The numeric allele designations were converted from the original base designations using the commonly used translation: A = 1, C = 2, G = 3, T = 4, "-" = 5.
Sharing/Access information
Links to other publicly accessible locations of the data:
Data was derived from the following sources:
- Templin, W.D., Seeb, J.E., Jasper, J.R., Barclay, A.W. and Seeb, L.W. 2011. Genetic differentiation of Alaska Chinook salmon: the missing link for migratory studies. Molecular Ecology Resources, 11: 226-246. https://doi.org/10.1111/j.1755-0998.2010.02968.x
- Clemento, A. J., E. D. Crandall, and J. C. Garza. 2014. Evaluation of a single nucleotide polymorphism baseline for genetic stock identification of Chinook Salmon (Oncorhynchus tshawytscha) in the California Current large marine ecosystem. Fishery Bulletin 112(2-3):112-130.

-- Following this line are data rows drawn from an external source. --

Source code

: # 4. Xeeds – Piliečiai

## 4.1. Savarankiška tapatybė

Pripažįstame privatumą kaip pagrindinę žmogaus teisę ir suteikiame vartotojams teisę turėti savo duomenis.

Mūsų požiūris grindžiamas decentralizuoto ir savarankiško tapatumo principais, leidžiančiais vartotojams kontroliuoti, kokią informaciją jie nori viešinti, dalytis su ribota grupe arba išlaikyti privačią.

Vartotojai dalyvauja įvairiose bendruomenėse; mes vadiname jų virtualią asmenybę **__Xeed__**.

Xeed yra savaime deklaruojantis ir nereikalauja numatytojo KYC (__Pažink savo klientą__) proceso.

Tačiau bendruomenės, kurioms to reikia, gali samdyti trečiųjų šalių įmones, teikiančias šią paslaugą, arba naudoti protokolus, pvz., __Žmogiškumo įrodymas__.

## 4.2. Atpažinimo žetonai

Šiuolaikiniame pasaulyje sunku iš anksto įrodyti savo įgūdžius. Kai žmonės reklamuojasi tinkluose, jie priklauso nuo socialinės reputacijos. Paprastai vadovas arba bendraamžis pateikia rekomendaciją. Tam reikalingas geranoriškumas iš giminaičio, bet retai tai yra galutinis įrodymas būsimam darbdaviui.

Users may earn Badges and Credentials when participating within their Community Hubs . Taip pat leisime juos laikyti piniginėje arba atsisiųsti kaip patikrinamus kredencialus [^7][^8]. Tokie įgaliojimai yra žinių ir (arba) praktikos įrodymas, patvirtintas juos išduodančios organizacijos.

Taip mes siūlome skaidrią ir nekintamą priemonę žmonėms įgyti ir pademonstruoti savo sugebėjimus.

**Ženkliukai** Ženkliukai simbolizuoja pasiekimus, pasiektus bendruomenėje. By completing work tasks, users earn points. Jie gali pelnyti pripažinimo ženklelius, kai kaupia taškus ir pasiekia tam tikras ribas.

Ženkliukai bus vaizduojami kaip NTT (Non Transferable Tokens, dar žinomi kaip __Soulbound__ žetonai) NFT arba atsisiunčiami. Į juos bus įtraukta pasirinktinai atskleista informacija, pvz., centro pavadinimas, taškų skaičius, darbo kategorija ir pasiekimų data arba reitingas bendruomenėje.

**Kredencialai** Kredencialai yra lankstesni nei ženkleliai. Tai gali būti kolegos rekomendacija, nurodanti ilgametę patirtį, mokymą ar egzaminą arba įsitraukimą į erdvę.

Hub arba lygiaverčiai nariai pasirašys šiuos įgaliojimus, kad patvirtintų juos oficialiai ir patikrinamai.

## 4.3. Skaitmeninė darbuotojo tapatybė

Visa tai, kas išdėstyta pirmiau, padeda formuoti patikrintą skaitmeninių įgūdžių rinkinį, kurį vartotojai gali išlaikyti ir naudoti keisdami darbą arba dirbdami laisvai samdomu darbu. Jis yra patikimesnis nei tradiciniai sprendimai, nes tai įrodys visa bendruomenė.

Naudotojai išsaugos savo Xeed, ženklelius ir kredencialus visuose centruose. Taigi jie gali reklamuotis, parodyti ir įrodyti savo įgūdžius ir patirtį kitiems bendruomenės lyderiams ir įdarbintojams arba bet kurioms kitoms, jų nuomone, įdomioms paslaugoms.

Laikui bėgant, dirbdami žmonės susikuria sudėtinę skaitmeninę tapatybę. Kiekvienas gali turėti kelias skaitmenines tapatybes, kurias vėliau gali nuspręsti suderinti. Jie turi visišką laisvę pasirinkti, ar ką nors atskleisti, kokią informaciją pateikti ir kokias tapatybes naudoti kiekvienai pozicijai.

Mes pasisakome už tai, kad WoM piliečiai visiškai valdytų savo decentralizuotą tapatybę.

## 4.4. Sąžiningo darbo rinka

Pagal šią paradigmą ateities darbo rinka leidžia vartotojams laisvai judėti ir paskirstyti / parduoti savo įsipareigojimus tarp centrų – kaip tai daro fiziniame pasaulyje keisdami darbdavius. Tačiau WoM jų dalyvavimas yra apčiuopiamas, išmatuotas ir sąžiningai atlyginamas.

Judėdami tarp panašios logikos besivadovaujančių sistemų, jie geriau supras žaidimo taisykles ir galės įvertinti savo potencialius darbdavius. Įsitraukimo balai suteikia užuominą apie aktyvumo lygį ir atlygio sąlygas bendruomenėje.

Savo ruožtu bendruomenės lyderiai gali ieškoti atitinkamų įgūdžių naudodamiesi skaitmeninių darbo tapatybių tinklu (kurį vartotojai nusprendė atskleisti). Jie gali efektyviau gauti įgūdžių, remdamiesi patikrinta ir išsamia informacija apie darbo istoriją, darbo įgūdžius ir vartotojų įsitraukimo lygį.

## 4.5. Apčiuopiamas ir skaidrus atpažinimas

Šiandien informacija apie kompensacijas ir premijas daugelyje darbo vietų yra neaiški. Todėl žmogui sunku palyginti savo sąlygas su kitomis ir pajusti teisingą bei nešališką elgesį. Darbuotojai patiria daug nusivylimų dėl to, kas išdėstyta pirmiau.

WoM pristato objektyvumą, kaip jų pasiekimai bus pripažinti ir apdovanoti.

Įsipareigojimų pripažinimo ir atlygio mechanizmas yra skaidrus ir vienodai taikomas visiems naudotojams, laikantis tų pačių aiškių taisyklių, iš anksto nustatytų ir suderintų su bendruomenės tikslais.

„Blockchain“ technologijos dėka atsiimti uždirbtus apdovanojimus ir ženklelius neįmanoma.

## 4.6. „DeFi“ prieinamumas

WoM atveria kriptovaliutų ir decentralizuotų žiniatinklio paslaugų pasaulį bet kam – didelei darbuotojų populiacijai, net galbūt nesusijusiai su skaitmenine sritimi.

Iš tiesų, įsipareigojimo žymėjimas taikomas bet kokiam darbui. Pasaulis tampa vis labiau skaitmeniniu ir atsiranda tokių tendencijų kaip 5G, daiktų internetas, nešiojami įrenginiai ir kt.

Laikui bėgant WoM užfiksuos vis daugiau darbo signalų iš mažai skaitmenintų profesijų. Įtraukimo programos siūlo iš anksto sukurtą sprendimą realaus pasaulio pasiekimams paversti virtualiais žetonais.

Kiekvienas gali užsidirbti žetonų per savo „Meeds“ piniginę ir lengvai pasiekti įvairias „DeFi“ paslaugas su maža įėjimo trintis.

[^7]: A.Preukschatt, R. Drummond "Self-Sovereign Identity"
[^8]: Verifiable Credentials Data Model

- Larson, W. A., J. E. Seeb, C. E. Pascal, W. D. Templin, and L. W. Seeb. 2014. Single-nucleotide polymorphisms (SNPs) identified through genotyping-by-sequencing improve genetic stock identification of Chinook salmon (Oncorhynchus tshawytscha) from western Alaska. Canadian Journal of Fisheries and Aquatic Sciences 71(5):698-708.
- Hess, J. E., N. R. Campbell, A. P. Matala, D. J. Hasselman, and S. R. Narum. 2016. Genetic Assesment of Columbia River Stocks, 4/1/2014 - 3/31/2015, Annual Report, 2008-907-00. Bonneville Power Administration. https://critfc.org/wp-content/uploads/2021/08/16-03.pdf
- Barclay, A. W., D. F. Evenson, and C. Habicht. 2019. New Genetic Baseline for Upper Cook Inlet Chinook Salmon Allows for the Identification of More Stocks in Mixed Stock Fisheries: 413 Loci and 67 Populations. Alaska Department of Fish and Game, Fishery Manuscript Series No. 19-06. https://www.adfg.alaska.gov/FedAidPDFs/FMS19-06.pdf
- McKinney, G. J., C. E. Pascal, W. D. Templin, S. E. Gilk-Baumer, T. H. Dann, L. W. Seeb, and J. E. Seeb. 2020. Dense SNP panels resolve closely related Chinook salmon populations. Canadian Journal of Fisheries and Aquatic Sciences 77(3):451-461.

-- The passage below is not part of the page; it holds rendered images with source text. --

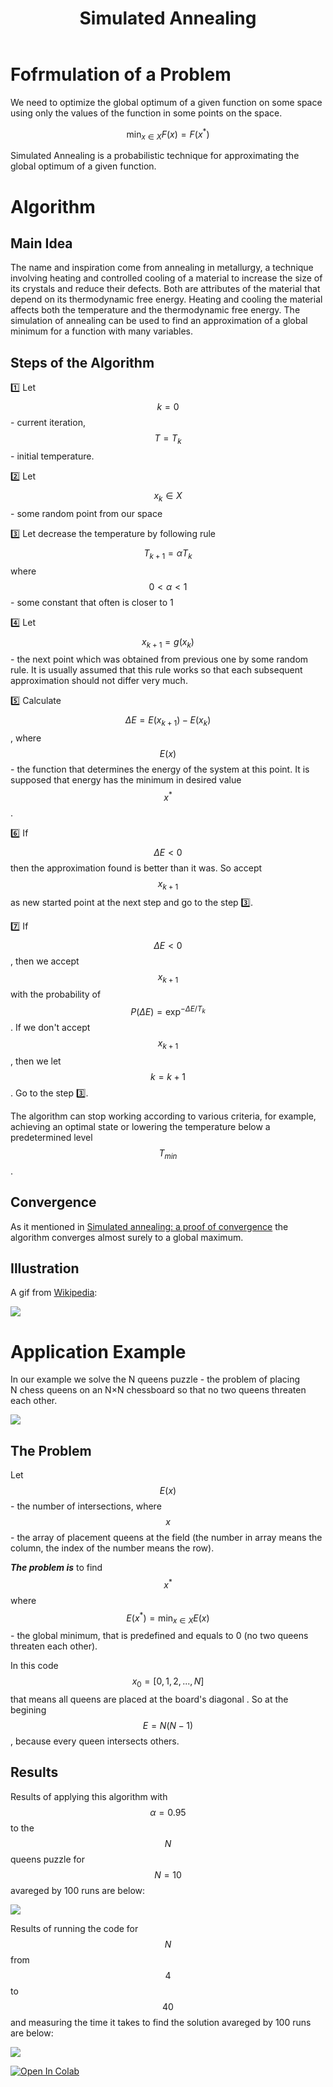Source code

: ﻿---
layout: default
title: Simulated Annealing
parent: Zero order methods
grand_parent: Methods
nav_order: 2
---

# Fofrmulation of a Problem

We need to optimize the global optimum of a given function on some space using only the values of the function in some points on the space.

$$\min_{x \in X} F(x) = F(x^*)$$

Simulated Annealing is a probabilistic technique for approximating the global optimum of a given function.

# Algorithm

## Main Idea

The name and inspiration come from annealing in metallurgy, a technique involving heating and controlled cooling of a material to increase the size of its crystals and reduce their defects. Both are attributes of the material that depend on its thermodynamic free energy. Heating and cooling the material affects both the temperature and the thermodynamic free energy. The simulation of annealing can be used to find an approximation of a global minimum for a function with many variables.

## Steps of the Algorithm

1️⃣ Let $$ k = 0 $$ - current iteration, $$T = T_k$$ - initial temperature.

2️⃣ Let $$x_k \in X$$ - some random point from our space

3️⃣ Let decrease the temperature by following rule $$T_{k+1} = \alpha T_k$$ where $$ 0 < \alpha < 1$$ - some constant that often is closer to 1

4️⃣ Let $$x_{k+1} = g(x_k)$$ - the next point which was obtained from previous one by some random rule. It is usually assumed that this rule works so that each subsequent approximation should not differ very much.

5️⃣ Calculate $$\Delta E = E(x_{k+1}) - E(x_{k})$$, where $$E(x)$$ - the function that determines the energy of the system at this point. It is supposed that energy has the minimum in desired value $$x^*$$.

6️⃣ If $$\Delta E < 0$$ then the approximation found is better than it was. So accept $$x_{k+1}$$ as new started point at the next step and go to the step 3️⃣.

7️⃣ If $$\Delta E < 0$$, then we accept $$x_{k+1}$$ with the probability of $$P(\Delta E) = \exp^{-\Delta E / T_k}$$. If we don't accept $$x_{k+1}$$, then we let $$k = k+ 1$$. Go to the step 3️⃣.

The algorithm can stop working according to various criteria, for example, achieving an optimal state or lowering the temperature below a predetermined level $$T_{min}$$.

## Convergence

As it mentioned in [Simulated annealing: a proof of convergence](https://ieeexplore.ieee.org/document/295910) the algorithm converges almost surely to a global maximum.

## Illustration

A gif from [Wikipedia](https://en.wikipedia.org/wiki/Markdown):

![](../sa_wiki.gif)

# Application Example

In our example we solve the N queens puzzle - the problem of placing N chess queens on an N×N chessboard so that no two queens threaten each other.

![](../queens.svg)

## The Problem

Let $$E(x)$$ - the number of intersections, where $$x$$ - the array of placement queens at the field (the number in array means the column, the index of the number means the row).

**_The problem is_** to find $$x^*$$ where $$E(x^*) =  \min_{x \in X} E(x)$$ - the global minimum, that is predefined and equals to 0 (no two queens threaten each other).

In this code $$x_0 = [0,1,2,...,N]$$ that means all queens are placed at the board's diagonal . So at the begining $$E = N(N-1)$$, because every queen intersects others.

## Results

Results of applying this algorithm with $$\alpha = 0.95$$ to the $$N$$ queens puzzle for $$N = 10$$ avareged by 100 runs are below:

![](../sa-example.svg)

Results of running the code for $$N$$ from $$4$$ to $$40$$ and measuring the time it takes to find the solution avareged by 100 runs are below:

![](../sa-runs.svg)

[![Open In Colab](https://colab.research.google.com/assets/colab-badge.svg#button)](https://colab.research.google.com/drive/1NTBSgC_fUuqt9YxN68cUq00tLcjfw-vy)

- Beacham, T. D., C. Wallace, K. Jonsen, B. G. Sutherland, C. Gummer, and E. B. Rondeau. 2021. Estimation of conservation unit and population contribution to Chinook salmon mixed-stock fisheries in British Columbia, Canada, using direct DNA sequencing for single nucleotide polymorphisms. Canadian Journal of Fisheries and Aquatic Sciences 78(10):1422-1434.
Methods
We assembled SNP data that was provided by the genetics laboratories of several different agencies. The data has been tested for its ability to perform genetic stock identification estimates.